▸ Work task:
The answer must be every line of the records below that holds the word "unknown".

==== Exercise materials

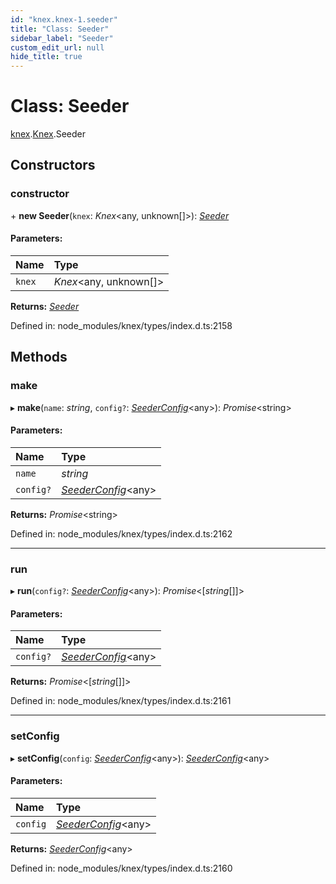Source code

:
 ```yaml
---
id: "knex.knex-1.seeder"
title: "Class: Seeder"
sidebar_label: "Seeder"
custom_edit_url: null
hide_title: true
---
```


# Class: Seeder

[knex](../modules/knex.md).[Knex](../modules/knex.knex-1.md).Seeder

## Constructors

### constructor

\+ **new Seeder**(`knex`: *Knex*<any, unknown[]\>): [*Seeder*](knex.knex-1.seeder.md)

#### Parameters:

Name | Type |
:------ | :------ |
`knex` | *Knex*<any, unknown[]\> |

**Returns:** [*Seeder*](knex.knex-1.seeder.md)

Defined in: node_modules/knex/types/index.d.ts:2158

## Methods

### make

▸ **make**(`name`: *string*, `config?`: [*SeederConfig*](../interfaces/knex.knex-1.seederconfig.md)<any\>): *Promise*<string\>

#### Parameters:

Name | Type |
:------ | :------ |
`name` | *string* |
`config?` | [*SeederConfig*](../interfaces/knex.knex-1.seederconfig.md)<any\> |

**Returns:** *Promise*<string\>

Defined in: node_modules/knex/types/index.d.ts:2162

___

### run

▸ **run**(`config?`: [*SeederConfig*](../interfaces/knex.knex-1.seederconfig.md)<any\>): *Promise*<[*string*[]]\>

#### Parameters:

Name | Type |
:------ | :------ |
`config?` | [*SeederConfig*](../interfaces/knex.knex-1.seederconfig.md)<any\> |

**Returns:** *Promise*<[*string*[]]\>

Defined in: node_modules/knex/types/index.d.ts:2161

___

### setConfig

▸ **setConfig**(`config`: [*SeederConfig*](../interfaces/knex.knex-1.seederconfig.md)<any\>): [*SeederConfig*](../interfaces/knex.knex-1.seederconfig.md)<any\>

#### Parameters:

Name | Type |
:------ | :------ |
`config` | [*SeederConfig*](../interfaces/knex.knex-1.seederconfig.md)<any\> |

**Returns:** [*SeederConfig*](../interfaces/knex.knex-1.seederconfig.md)<any\>

Defined in: node_modules/knex/types/index.d.ts:2160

========

▸ Exercise response:
\+ **new Seeder**(`knex`: *Knex*<any, unknown[]\>): [*Seeder*](knex.knex-1.seeder.md)
`knex` | *Knex*<any, unknown[]\> |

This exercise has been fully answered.